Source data
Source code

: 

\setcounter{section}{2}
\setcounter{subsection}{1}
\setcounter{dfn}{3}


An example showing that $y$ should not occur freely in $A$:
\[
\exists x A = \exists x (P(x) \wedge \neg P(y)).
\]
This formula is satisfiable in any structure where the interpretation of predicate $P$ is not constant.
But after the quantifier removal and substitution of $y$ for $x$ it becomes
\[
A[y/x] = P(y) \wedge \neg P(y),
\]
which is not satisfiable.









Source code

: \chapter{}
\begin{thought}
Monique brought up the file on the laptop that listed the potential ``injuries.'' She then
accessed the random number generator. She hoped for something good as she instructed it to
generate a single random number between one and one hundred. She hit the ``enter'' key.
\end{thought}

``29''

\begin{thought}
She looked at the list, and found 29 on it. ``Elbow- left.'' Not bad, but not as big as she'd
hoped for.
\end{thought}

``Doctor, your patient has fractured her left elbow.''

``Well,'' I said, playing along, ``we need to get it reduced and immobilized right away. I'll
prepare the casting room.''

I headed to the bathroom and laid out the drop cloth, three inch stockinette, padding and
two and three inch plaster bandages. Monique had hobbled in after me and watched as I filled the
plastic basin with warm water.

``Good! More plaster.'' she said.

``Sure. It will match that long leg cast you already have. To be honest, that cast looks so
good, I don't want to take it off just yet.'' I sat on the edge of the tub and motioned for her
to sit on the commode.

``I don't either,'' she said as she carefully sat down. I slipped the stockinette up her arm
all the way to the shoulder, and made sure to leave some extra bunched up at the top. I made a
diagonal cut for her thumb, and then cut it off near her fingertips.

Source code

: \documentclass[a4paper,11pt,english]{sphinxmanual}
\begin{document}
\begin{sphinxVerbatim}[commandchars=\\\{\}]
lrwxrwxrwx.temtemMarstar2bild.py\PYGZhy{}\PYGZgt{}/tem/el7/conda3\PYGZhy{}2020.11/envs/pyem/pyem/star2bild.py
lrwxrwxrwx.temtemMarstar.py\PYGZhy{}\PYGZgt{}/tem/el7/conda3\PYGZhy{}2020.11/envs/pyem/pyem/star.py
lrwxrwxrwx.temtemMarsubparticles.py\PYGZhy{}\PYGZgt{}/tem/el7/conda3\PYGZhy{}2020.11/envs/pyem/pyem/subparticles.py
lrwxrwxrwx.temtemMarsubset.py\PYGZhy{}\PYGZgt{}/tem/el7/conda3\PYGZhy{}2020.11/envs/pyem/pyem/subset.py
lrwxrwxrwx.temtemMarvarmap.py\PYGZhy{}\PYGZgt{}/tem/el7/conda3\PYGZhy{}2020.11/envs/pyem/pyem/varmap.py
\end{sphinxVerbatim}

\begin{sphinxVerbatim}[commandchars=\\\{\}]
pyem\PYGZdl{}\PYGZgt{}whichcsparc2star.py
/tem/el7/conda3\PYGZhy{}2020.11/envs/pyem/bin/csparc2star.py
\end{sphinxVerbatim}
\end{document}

Problem to solve
Reproduce each line of the data containing the word "setcounter".

Exercise output
\setcounter{section}{2}
\setcounter{subsection}{1}
\setcounter{dfn}{3}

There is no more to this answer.